D’où vient cette attraction ? Car le corps et le phrasé sont souvent en jeu dans votre travail – je pense notamment à vos recherches au sein de GREMAUD/GURTNER/ BOVAY. Et d’ailleurs, quelle incidence a sur votre écriture le fait de travailler à partir?

Récemment, j’ai mis en relation le fait que mon travail s’appuie sur les corps, avec la surdité de mon frère. J’ai grandi avec la langue des signes et je suis imprégné de ses repères linguistiques, de l’articulation accentuée et des ancrages spatiaux. J’ai réalisé que, sur le plateau, si je dois toujours poser des lignes de temps et situer géographiquement un être ou un objet, c’est parce que c’est pour moi la seule manière de structurer ma pensée, d’ordonner mon discours, de faire comprendre une idée tout simplement. Giselle… est la rencontre entre cette langue, la pantomime un peu désuète héritée du ballet et le langage chorégraphique extrêmement libre de Samantha.

Vous avez précédemment évoqué la joie, quelle place occupe-t-elle dans cette tragédie que vous qualifiez de comédie-ballet ?

Théophile Gautier voyait Giselle – inspirée par Carlotta Grisi qu’il aimait – non comme une victime mais comme une jeune fille forte, joyeuse, libre. Nous avons donc adopté un regard éloigné du point de vue misogyne qui a souvent été de mise. J’ai écrit à partir des témoignages de ballerines que nous avons interrogées et qui, pour la plupart, désirent ou aiment interpréter ce rôle principal, l’un des rares qui soit un être bien réel et non fantastique, du moins dans la première partie.
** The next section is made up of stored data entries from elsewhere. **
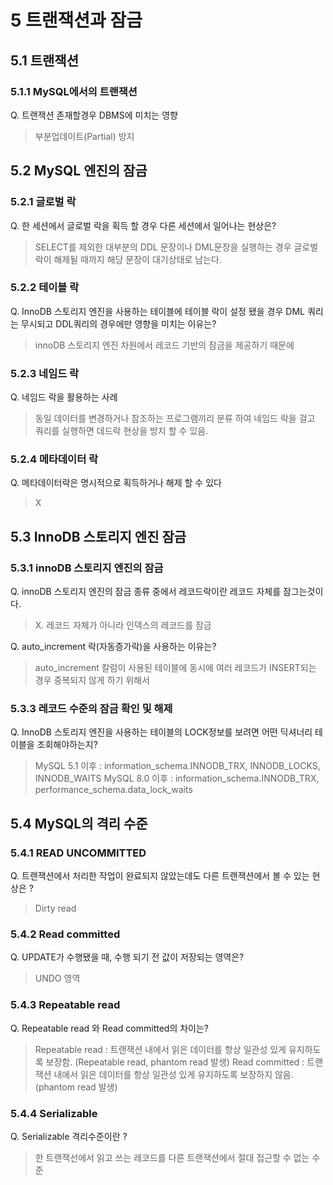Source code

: # 5 트랜잭션과 잠금

## 5.1 트랜잭션

### 5.1.1 MySQL에서의 트랜잭션
Q. 트랜잭션 존재할경우 DBMS에 미치는 영향
> 부분업데이트(Partial) 방지

## 5.2 MySQL 엔진의 잠금

### 5.2.1 글로벌 락
Q. 한 세션에서 글로벌 락을 획득 할 경우 다른 세션에서 일어나는 현상은?
> SELECT를 제외한 대부분의 DDL 문장이나 DML문장을 실행하는 경우 글로벌 락이 해제될 때까지 해당 문장이 대기상태로 남는다.

### 5.2.2 테이블 락
Q. InnoDB 스토리지 엔진을 사용하는 테이블에 테이블 락이 설정 됐을 경우 DML 쿼리는 무시되고 DDL쿼리의 경우에만 영향을 미치는 이유는? 
> innoDB  스토리지 엔진 차원에서 레코드 기반의 잠금을 제공하기 때문에

### 5.2.3 네임드 락
Q. 네임드 락을 활용하는 사례
> 동일 데이터를 변경하거나 참조하는 프로그램끼리 분류 하여 네임드 락을 걸고 쿼리를 실행하면 데드락 현상을 방지 할 수 있음.

### 5.2.4 메타데이터 락
Q. 메타데이터락은 명시적으로 획득하거나 해제 할 수 있다
> X

## 5.3 InnoDB 스토리지 엔진 잠금

### 5.3.1 innoDB 스토리지 엔진의 잠금
Q. innoDB 스토리지 엔진의 잠금 종류 중에서 레코드락이란 레코드 자체를 잠그는것이다. 
> X. 레코드 자체가 아니라 인덱스의 레코드를 잠금

Q. auto_increment 락(자동증가락)을 사용하는 이유는?
> auto_increment 칼럼이 사용된 테이블에 동시에 여러 레코드가 INSERT되는 경우 중복되지 않게 하기 위해서

### 5.3.3 레코드 수준의 잠금 확인 및 해제
Q. InnoDB 스토리지 엔진을 사용하는 테이블의 LOCK정보를 보려면 어떤 딕셔너리 테이블을 조회해야하는지?
> MySQL 5.1 이후 : information_schema.INNODB_TRX, INNODB_LOCKS, INNODB_WAITS
> MySQL 8.0 이후 : information_schema.INNODB_TRX, performance_schema.data_lock_waits

## 5.4 MySQL의 격리 수준

### 5.4.1 READ UNCOMMITTED
Q. 트랜잭션에서 처리한 작업이 완료되지 않았는데도 다른 트랜잭션에서 볼 수 있는 현상은 ?
> Dirty read

### 5.4.2 Read committed
Q. UPDATE가 수행됐을 때, 수행 되기 전 값이 저장되는 영역은?
> UNDO 영역

### 5.4.3 Repeatable read
Q. Repeatable read 와 Read committed의 차이는?
>  Repeatable read : 트랜잭션 내에서 읽은 데이터를 항상 일관성 있게 유지하도록 보장함. (Repeatable read, phantom read 발생)
>  Read committed : 트랜잭션 내에서 읽은 데이터를 항상 일관성 있게 유지하도록 보장하지 않음. (phantom read 발생)

### 5.4.4 Serializable
Q. Serializable 격리수준이란 ?
> 한 트랜잭선에서 읽고 쓰는 레코드를 다른 트랜잭션에서 절대 접근할 수 없는 수준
Notre ambition est de porter cette joie profonde qui réside à la fois dans le personnage même de Giselle, dans mon approche et dans l’étonnement dont Samantha elle-même témoigne. Danseuse, elle a toujours rêvé d’être comédienne et il y a une joie commune dans notre échange de pratiques.

Vous abordez l’œuvre à travers son contexte de création, sa fable, son esthétique : quel rapport au savoir développez-vous ?

Ce didactisme découle de ma curiosité : j’aime partager l’étonnement. Actuellement, dans le spectacle vivant, on se prévaut de déconstruire les idées reçues et on revendique l’interdisciplinarité. Or je reconnais avoir eu jusqu’alors des préjugés sur le ballet classique et ignoré que le ballet est né dans le théâtre de Molière… Aller au-delà de notre jugement est un geste joyeux, empathique. Un geste qui pourrait être extrapolé à la rencontre avec toute altérité, qu’il s’agisse d’une personne, d’une croyance, d’une pensée.